ENA Export

The ENA export button triggers the export of tables in the TSV file format containing relevant information for the submission of raw nucleotide sequencing data to the European Nucleotide Archive (ENA).

DataHub offers 4 Sample Types tailored for capturing the necessary metadata for submission of raw nucleotide sequencing data to ENA. These serve as templates and ensure that required and useful information for the final submission of data and metadata to the repository is are recorded. Each Sample Type corresponds to one of the necessary input tables for the ENA-upload-cli tool. The Sample Types follow the ENA Metadata Model and are:

  • ENA_study
  • ENA_sample
  • ENA_experiment
  • ENA_run

Information is added as Samples to each Sample Type. For more information, see Creating a Sample. Examples for each Sample Type can be found in the ENA submission example Project.

Step by step guide:

  1. Select Create and then Sample in the drop down menu.

    datahub menu create sample

  2. Under Other Projects, select the “ENA submission example” Project to display only the 4 ENA export related Sample Types.

    datahub ENA sample types

  3. Identify the Sample Type you wish to use and select New Sample or New batch submission, depending on the number of Samples you wish to create.

  4. Add the information requested in each attribute field presented. An explanation of each attribute for the 4 Sample Types is provided at the end of this page.

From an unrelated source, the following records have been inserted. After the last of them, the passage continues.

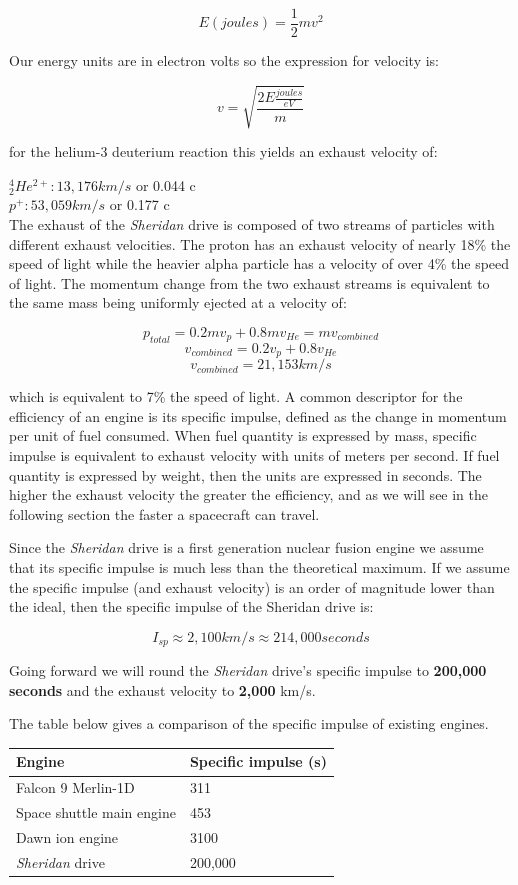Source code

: \documentclass[12pt]{article} %
\begin{document}
$$E (joules) = \frac{1}{2}mv^2$$

Our energy units are in electron volts so the expression for velocity is:

$$v = \sqrt{\frac{2 E \frac{joules}{eV}}{m}}$$

for the helium-3 deuterium reaction this yields an exhaust velocity of:

$^4_2He^{2+}: 13,176 km/s$ or 0.044 c\\
$p^{+}: 53,059 km/s$ or 0.177 c\\

The exhaust of the \textit{Sheridan} drive is composed of two streams of particles with different exhaust velocities. The proton has an exhaust velocity of nearly 18\% the speed of light while the heavier alpha particle has a velocity of over 4\% the speed of light. The momentum change from the two exhaust streams is equivalent to the same mass being uniformly ejected at a velocity of:

$$p_{total} = 0.2mv_{p} + 0.8mv_{He} = mv_{combined}$$
$$v_{combined} = 0.2v_{p} + 0.8v_{He}$$
$$v_{combined} =  21,153km/s$$

which is equivalent to 7\% the speed of light. A common descriptor for the efficiency of an engine is its specific impulse, defined as the change in momentum per unit of fuel consumed.  When fuel quantity is expressed by mass, specific impulse is equivalent to exhaust velocity with units of meters per second. If fuel quantity is expressed by weight, then the units are expressed in seconds. The higher the exhaust velocity the greater the efficiency, and as we will see in the following section the faster a spacecraft can travel.

Since the \textit{Sheridan} drive is a first generation nuclear fusion engine we assume that its specific impulse is much less than the theoretical maximum. If we assume the specific impulse (and exhaust velocity) is an order of magnitude lower than the ideal, then the specific impulse of the Sheridan drive is:

$$I_{sp} \approx 2,100 km/s \approx 214,000 seconds$$

Going forward we will round the \textit{Sheridan} drive's specific impulse to \textbf{200,000 seconds} and the exhaust velocity to \textbf{2,000} km/s.

The table below gives a comparison of the specific impulse of existing engines.

\begin{center}
\begin{tabular}{|m{5 cm}| m{5 cm}|} \hline
\textbf{Engine} & \textbf{Specific impulse (s)}\\ \hline
Falcon 9 Merlin-1D &  311 \\ \hline
Space shuttle main engine &  453 \\ \hline
Dawn ion engine   &  3100\\ \hline
\textit{Sheridan} drive & 200,000\\ \hline
\end{tabular}
\end{center}
\end{document}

    datahub ENA_study sample example

  5. After adding all the required information in all the 4 Sample Types, navigate to your Project’s page and click on the ENA export button.
    • Independent tables in TSV format will be exported for all the ENA related Sample Types.
    • Metadata from other Sample Types is not included in the export.
    • Only Samples pertaining to that project, and that you have permission to access, are included in the resulting files.

    datahub ENA export

  6. The resulting tables are ready for submission to ENA using the ENA-upload-cli tool.

Note: Pressing the ENA export button will always generate 4 tables. If no Samples in the Project belong to the Sample Types mentioned, the tables are exported empty.

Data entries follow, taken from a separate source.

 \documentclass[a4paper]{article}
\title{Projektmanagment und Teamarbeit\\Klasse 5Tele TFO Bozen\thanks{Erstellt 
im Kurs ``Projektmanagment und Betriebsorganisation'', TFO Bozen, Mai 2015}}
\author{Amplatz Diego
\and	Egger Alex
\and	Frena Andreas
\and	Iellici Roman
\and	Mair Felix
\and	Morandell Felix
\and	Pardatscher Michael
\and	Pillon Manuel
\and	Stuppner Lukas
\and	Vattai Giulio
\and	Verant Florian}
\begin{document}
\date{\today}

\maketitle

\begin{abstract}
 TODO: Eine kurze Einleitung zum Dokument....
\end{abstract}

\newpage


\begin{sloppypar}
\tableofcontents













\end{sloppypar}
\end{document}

Instructions on how to use the ENA-upload-cli tool can be found here.This tool is used to submit the tables exported from DataHub and the corresponding data files to ENA. The tool provides a receipt file upon successful submission. The tool will also provide you with updated versions of each table. These contain an updated status attribute, and information added by ENA, such as accession numbers and submission date.

Explanation for the attributes of each Sample Type:

Note that only Attributes with values are submitted to ENA by the ENA-upload-cli tool. Attributes that are empty or contain “NA” or “na” (for “not applicable”) are not submitted.

ENA_study:

  • alias: Unique identifier for a study. This is used to link experiments to the study.
  • status: Allows the ENA-upload-cli tool to filter for Samples that match the action argument upon submission. Please see note at the end of page.
  • accession: Attribute updated by ENA-upload-cli during submission. Please leave this attribute blank.
  • title: Title of the study as it would be used in a publication.
  • study_type: A controlled vocabulary for expressing the overall purpose of the study.
  • study_abstract: Briefly describes the goals, purpose, and scope of the Study.
  • pubmed_id: Provides PubMed IDs of publications you want ENA to associate with the study. Only integers are accepted, please remove “PMID: ” from the identifier.
  • submission_date: Attribute updated by ENA-upload-cli during submission. Please leave this attribute blank.

ENA_sample:

This Sample Type is based on ENA’s sample checklist ERC000011. It contains a variety of optional attributes and researchers can choose the most appropriate ones for their field. These optional attributes are not described below. Be aware that at least one of the optional attributes must be used.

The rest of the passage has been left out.